▶ Work request:
The answer must consist of every line in the records that contains the word "direction".

------------------------------------------------------------

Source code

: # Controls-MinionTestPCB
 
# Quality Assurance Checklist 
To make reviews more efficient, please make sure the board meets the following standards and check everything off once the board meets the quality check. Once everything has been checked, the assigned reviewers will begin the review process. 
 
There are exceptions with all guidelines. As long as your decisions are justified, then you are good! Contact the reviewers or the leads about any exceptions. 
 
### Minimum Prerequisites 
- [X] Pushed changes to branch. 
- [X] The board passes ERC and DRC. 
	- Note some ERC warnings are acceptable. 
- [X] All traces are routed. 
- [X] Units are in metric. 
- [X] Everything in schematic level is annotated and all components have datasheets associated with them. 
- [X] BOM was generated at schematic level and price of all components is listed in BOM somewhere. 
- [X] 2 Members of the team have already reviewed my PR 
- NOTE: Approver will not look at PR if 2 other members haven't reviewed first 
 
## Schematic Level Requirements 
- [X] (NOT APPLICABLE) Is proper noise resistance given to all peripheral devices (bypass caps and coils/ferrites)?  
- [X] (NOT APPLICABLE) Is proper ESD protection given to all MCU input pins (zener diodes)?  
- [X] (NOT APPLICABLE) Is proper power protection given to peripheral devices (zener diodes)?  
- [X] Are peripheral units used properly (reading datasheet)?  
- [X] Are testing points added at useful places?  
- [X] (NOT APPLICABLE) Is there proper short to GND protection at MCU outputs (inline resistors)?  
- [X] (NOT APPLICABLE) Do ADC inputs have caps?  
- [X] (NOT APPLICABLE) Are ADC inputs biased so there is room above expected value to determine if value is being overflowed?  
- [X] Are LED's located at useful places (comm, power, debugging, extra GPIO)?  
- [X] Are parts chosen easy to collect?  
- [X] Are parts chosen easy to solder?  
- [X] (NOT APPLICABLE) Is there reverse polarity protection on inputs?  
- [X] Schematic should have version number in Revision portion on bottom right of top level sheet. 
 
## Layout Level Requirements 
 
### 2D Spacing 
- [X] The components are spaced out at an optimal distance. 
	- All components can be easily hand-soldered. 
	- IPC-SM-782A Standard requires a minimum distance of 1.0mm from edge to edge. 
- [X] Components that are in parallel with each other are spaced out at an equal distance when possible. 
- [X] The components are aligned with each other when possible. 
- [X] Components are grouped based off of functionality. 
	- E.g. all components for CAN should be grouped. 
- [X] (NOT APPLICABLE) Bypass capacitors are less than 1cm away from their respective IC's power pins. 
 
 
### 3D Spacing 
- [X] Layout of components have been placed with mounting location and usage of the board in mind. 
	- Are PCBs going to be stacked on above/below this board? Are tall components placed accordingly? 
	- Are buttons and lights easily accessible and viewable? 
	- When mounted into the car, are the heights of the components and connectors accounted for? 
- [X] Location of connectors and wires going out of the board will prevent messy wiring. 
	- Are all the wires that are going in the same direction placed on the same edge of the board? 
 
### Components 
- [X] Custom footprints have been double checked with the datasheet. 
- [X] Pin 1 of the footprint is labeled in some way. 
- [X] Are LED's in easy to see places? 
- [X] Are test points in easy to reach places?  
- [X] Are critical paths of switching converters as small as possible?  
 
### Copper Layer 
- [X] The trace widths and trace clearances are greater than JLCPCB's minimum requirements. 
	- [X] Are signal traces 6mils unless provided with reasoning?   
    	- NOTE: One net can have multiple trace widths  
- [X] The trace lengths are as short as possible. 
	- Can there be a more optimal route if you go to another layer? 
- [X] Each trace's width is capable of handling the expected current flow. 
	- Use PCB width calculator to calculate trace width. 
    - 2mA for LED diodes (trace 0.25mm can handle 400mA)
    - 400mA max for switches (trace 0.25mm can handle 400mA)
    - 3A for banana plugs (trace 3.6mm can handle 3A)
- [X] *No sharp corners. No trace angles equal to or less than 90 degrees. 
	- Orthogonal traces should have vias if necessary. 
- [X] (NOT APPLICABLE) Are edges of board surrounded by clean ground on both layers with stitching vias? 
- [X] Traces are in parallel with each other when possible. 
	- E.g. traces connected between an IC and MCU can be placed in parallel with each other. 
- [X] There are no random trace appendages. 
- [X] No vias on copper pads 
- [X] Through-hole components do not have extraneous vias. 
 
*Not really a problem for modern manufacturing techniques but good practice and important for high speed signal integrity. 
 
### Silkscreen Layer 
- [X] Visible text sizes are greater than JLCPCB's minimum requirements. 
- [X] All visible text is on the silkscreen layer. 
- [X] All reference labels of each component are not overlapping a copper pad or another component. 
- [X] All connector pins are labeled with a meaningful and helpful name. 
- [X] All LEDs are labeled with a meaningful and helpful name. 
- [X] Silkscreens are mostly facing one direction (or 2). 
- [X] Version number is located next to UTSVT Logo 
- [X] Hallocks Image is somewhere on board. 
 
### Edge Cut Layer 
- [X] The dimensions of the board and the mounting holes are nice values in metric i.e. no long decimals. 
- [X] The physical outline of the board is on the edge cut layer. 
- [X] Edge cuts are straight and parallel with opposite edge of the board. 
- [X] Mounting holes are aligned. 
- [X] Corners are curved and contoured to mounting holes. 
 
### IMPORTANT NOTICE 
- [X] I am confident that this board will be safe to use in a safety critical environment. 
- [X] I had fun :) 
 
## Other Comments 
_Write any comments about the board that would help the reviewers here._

------------------------------------------------------------

▶ Response box:
	- Are all the wires that are going in the same direction placed on the same edge of the board? 
- [X] Silkscreens are mostly facing one direction (or 2). 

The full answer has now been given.